5.1.2 Client Number Option

The client number is a five digit number which allows HNA applications to uniquely identify and maintain separate

patient entities for which services are provided. Client code refers to the facility.

Option Chosen: 4 (Table 5.b – Client Number Option)

Patients registered via interface processing may be assigned different client numbers. For messages to HNA, the

external system will send the valid HNA client number in the HL7 Sending Facility field (MSH-4). For messages

from HNA, the UI will send the valid HNA client n umber in MSH-6 Receiving Facility. This option is not currently

available on the outbound. The Egate engine will be responsible for moving the client code from

Additional Information: MIE scope used Option 2. Patients registered via interface processing may be assigned

different client numbers. The external system will send/accept the valid HNA client number in the HL7 Assigning

Facility Id component of the Internal Patient Id field (PID-3.4). The Egate engine will be responsible for moving

the client code from MSH-4 to PID-3.4

Egate Engine will be responsible for client number formatting and routing.

5.1.3 Medical Record Number Option

The Medical Record Number is a fifteen character identifier which always uniquely relates to a specific individual.

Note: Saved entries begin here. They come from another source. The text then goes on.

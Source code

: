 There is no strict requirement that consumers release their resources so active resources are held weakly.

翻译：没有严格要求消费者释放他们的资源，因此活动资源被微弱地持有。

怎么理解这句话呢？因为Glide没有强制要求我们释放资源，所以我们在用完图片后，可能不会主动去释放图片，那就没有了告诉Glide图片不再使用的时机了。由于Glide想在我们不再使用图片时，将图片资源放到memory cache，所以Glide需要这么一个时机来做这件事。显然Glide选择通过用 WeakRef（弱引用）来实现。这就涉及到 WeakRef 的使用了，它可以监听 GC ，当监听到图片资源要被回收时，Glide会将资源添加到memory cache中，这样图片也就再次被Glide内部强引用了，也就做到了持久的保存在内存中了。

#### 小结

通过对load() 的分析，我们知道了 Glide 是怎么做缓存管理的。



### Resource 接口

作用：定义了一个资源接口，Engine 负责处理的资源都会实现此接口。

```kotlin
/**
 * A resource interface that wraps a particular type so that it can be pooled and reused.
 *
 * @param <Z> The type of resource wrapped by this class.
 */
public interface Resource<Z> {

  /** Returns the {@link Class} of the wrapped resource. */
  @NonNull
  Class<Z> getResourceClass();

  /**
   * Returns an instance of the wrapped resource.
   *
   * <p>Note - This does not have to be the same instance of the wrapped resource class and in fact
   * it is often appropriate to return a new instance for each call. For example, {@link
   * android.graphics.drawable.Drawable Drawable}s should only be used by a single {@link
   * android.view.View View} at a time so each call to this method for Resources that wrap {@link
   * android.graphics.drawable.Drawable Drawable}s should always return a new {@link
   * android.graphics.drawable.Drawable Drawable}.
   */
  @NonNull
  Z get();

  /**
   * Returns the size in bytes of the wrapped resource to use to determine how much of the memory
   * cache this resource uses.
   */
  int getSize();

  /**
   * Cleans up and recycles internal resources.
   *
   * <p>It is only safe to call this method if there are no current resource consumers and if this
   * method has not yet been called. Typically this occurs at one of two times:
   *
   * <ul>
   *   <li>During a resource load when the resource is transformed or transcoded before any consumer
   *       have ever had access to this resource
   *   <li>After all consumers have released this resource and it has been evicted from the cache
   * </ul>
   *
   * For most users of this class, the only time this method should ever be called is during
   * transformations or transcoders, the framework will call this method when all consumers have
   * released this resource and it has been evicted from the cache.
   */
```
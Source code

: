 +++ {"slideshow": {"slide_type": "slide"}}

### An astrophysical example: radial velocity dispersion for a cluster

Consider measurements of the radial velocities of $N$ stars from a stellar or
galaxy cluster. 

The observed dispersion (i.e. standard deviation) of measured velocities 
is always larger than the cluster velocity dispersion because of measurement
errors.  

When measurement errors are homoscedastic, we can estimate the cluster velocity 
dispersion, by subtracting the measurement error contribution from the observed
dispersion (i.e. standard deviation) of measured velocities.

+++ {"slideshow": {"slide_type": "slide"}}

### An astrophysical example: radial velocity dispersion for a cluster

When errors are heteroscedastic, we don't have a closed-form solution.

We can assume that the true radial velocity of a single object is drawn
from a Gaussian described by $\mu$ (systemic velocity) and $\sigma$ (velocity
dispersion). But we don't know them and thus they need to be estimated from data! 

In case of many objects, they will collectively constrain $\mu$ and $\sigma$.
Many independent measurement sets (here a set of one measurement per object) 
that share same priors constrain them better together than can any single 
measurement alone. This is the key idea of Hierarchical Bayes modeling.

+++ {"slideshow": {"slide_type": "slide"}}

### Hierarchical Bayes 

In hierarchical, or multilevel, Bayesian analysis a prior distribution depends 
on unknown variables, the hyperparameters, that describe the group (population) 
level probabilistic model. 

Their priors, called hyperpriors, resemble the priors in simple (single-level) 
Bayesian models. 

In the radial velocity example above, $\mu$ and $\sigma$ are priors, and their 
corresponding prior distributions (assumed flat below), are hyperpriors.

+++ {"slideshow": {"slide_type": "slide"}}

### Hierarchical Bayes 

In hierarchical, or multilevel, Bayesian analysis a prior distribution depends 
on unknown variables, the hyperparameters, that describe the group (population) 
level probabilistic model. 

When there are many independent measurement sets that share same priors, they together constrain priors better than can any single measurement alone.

Typically, this is a permanent identification code assigned to a patient by the admissions office or medical records

department.

Option Chosen: 6 (Table 5.c – Medical Record Number Option)

The Medical Record Number will be provided as an HL7 numeric (NM) data type without leading zeros. This value

will be stored on the HNA Patient Registration (PR) file as a 15-character field with leading zeros. For example, a

medical record number received as ‘12345’ will be stored as ‘000000000012345’. For messages from HNA, the

zeros will be stripped. For example, a medical record number stored as ‘000000000012345’ will be sent as ‘12345’.

Additional Information: MIE scoped using option 1 The Medical Record Number will be provided as an HL7

numeric (NM) data type without leading zeros. This value will be stored on the HNA Patient Registration (PR) file

as a 15-character field with leading zeros. For example, a medical record number received as ‘12345’ will be stored

as ‘000000000012345’.

5.1.4 Financial Number Option

The Financial Number is a fifteen character identifier which corresponds to a patient’s clinical visit or billing

encounter on the patient management system. This identifier changes. Although duplicate financial numbers may be

used for client or institutional billing, patient financial numbers are usually unique, with no duplication.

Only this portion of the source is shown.